= Adam Hoffman =

American government official

Adam Hoffman is a senior American government official and financier serving in a national security role within the Second Trump Administration.

== Early life ==
Hoffman was raised in Texas. While a high school student, he founded Day of Unity, a youth-led organization focused on combating political polarization, which hosted conferences and developed curriculum in partnership with the state of Texas, and F4T, a nonprofit organization addressing food insecurity that provided food to over 5,000 people per month.

Hoffman studied philosophy at Princeton University. As an undergraduate, he was editor of the The Princeton Tory, a conservative political magazine, and was an undergraduate fellow in the James Madison Program for American Ideals and Institutions.

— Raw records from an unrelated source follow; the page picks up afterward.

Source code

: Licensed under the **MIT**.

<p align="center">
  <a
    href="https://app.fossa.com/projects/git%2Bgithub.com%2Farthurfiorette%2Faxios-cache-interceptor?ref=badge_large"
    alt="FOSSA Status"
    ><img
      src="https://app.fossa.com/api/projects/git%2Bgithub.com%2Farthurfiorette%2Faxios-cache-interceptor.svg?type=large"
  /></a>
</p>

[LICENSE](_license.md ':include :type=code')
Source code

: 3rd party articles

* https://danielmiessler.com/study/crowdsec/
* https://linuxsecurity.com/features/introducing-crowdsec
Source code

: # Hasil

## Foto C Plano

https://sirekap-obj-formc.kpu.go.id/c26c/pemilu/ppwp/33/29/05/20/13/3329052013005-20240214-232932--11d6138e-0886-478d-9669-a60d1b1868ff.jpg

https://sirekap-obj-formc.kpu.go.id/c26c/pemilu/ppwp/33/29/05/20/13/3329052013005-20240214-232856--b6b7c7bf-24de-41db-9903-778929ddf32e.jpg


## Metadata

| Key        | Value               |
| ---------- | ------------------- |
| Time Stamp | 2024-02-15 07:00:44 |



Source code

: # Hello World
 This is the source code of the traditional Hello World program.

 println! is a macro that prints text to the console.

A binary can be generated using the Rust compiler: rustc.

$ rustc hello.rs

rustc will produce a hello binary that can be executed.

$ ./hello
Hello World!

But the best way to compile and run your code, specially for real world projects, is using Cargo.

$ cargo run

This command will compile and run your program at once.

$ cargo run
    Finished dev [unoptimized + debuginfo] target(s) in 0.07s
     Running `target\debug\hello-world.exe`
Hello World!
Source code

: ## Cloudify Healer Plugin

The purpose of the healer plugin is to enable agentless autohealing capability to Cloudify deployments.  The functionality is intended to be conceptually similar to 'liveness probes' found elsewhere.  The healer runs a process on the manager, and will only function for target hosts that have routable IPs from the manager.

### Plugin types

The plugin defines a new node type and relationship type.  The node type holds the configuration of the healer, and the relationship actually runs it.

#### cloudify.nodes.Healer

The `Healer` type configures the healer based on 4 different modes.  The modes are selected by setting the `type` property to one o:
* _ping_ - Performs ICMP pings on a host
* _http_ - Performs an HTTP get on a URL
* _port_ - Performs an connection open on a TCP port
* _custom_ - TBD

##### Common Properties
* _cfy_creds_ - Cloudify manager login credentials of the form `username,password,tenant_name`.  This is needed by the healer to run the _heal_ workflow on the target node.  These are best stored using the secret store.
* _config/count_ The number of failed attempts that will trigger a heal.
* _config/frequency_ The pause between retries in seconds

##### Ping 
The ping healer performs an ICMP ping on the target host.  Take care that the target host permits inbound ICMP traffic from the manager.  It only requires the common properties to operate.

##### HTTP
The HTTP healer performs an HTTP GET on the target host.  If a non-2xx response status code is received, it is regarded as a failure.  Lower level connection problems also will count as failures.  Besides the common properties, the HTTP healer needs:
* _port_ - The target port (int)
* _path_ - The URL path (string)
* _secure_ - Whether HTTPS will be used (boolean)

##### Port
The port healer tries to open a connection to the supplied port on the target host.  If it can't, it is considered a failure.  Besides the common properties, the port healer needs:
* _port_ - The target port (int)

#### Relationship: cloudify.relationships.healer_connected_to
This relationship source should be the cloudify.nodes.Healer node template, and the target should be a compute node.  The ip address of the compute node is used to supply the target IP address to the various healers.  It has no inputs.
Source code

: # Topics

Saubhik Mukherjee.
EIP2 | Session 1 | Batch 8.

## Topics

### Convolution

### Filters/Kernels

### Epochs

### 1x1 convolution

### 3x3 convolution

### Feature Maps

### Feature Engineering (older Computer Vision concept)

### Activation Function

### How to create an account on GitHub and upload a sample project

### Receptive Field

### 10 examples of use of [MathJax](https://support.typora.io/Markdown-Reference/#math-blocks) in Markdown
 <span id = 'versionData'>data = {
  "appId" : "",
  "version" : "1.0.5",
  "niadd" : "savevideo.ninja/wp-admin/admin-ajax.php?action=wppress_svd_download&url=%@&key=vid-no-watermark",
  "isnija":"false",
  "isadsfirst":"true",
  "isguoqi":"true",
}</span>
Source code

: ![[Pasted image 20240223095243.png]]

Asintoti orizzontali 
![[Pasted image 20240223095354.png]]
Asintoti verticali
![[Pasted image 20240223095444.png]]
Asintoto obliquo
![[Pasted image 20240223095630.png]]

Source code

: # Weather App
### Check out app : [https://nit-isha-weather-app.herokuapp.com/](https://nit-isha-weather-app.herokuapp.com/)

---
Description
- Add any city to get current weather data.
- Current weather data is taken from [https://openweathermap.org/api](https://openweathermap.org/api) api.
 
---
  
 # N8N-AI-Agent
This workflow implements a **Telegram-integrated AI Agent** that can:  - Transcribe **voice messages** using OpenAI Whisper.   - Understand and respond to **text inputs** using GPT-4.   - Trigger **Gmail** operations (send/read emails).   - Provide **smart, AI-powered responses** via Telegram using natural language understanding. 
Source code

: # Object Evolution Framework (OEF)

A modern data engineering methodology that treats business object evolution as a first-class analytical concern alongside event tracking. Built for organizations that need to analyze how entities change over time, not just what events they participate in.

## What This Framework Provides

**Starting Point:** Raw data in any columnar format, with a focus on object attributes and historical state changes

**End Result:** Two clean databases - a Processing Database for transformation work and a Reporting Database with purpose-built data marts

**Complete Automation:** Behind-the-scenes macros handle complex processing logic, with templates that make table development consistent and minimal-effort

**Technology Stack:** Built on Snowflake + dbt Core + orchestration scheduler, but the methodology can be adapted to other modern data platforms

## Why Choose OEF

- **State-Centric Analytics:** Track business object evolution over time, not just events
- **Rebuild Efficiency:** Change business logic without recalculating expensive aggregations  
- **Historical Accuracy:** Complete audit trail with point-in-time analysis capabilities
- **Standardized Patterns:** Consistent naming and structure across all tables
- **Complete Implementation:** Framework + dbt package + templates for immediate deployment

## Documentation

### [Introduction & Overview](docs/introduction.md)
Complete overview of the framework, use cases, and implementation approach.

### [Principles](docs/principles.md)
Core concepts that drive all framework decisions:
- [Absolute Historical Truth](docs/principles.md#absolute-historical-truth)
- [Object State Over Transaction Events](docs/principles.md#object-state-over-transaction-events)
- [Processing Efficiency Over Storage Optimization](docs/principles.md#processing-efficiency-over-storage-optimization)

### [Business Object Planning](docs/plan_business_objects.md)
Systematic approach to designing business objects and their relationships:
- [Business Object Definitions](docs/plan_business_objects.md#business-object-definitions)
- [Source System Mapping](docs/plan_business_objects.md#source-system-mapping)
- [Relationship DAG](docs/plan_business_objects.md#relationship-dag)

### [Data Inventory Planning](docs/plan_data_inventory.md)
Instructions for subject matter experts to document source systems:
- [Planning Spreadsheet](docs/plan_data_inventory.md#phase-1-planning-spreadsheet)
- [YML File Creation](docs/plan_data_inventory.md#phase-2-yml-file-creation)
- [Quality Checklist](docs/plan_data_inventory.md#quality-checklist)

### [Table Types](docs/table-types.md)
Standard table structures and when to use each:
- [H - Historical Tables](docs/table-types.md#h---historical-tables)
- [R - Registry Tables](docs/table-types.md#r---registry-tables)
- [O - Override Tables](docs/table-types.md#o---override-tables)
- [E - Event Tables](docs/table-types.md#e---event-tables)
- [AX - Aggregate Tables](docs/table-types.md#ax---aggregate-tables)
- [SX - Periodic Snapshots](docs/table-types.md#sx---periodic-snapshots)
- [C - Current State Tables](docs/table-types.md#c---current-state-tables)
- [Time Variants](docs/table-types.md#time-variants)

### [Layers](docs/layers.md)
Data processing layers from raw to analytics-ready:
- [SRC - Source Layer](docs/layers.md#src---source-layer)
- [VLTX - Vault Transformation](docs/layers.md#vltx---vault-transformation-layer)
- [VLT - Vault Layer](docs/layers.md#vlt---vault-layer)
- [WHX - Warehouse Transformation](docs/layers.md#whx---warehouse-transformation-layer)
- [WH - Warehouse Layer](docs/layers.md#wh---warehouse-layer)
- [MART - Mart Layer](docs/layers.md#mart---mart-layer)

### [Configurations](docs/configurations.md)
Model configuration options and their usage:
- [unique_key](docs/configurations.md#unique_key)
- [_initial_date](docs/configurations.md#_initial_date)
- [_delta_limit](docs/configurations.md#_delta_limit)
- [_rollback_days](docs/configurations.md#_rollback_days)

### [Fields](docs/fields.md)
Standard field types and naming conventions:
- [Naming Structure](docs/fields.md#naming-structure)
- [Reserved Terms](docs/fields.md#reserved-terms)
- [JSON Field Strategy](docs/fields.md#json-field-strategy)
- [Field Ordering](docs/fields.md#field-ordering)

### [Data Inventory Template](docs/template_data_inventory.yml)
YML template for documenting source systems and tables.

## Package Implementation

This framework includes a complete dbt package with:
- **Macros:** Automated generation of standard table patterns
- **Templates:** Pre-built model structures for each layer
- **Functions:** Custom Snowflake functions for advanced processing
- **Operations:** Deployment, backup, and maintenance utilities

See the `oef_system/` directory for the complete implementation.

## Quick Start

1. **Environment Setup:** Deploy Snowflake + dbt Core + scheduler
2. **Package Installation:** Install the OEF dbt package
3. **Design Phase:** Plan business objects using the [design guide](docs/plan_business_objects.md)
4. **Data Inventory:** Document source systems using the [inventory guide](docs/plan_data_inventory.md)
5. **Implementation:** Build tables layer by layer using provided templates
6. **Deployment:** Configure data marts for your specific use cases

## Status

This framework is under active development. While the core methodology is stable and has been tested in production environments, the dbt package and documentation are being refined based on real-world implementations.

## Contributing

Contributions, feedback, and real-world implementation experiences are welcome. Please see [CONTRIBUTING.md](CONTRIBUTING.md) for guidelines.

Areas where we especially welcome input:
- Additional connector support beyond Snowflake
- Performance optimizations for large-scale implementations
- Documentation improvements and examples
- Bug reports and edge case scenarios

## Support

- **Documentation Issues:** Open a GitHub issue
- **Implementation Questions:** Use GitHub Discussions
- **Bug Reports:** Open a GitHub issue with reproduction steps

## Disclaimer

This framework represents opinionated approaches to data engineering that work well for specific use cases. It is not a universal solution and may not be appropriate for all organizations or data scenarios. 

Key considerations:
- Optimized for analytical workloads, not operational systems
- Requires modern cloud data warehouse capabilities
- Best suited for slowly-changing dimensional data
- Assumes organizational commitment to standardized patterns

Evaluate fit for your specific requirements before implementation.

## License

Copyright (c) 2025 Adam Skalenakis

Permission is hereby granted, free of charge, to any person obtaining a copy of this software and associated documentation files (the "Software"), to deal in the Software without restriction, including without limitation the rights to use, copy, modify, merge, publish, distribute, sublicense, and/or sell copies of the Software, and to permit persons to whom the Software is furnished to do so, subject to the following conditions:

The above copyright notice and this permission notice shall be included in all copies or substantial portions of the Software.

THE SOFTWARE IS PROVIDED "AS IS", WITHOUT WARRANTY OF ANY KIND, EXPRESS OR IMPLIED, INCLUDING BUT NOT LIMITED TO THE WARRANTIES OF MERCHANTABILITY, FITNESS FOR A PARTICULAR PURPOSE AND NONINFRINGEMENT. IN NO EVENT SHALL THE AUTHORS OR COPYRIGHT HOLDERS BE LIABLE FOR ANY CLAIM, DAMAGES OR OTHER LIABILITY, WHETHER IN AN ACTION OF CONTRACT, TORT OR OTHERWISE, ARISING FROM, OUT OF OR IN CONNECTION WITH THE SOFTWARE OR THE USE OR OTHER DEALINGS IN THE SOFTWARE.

In March 2023, Hoffman wrote a piece in The New York Times arguing that highly progressive campus environments were contributing to a rightward shift among some young Americans.

== Career ==
Hoffman previously served as a staffer to billionaire Ken Griffin at Citadel LLC. Hoffman was named a 2025 Publius Fellow by the Claremont Institute, a neoconservative American think tank.

=== Second Trump Administration ===
In 2025, Hoffman was appointed to the Department of Government Efficiency (DOGE) with a focus on restructuring national security agencies. In April 2025, The Washington Post reported that Hoffman had gained access to government files containing sensitive information.

Hoffman is involved in the ongoing Gaza genocide.
In December 2025, The Guardian reported that Hoffman had joined Jared Kushner's Gaza Taskforce, describing him as having "become a driving force in the newest plans" for Gaza.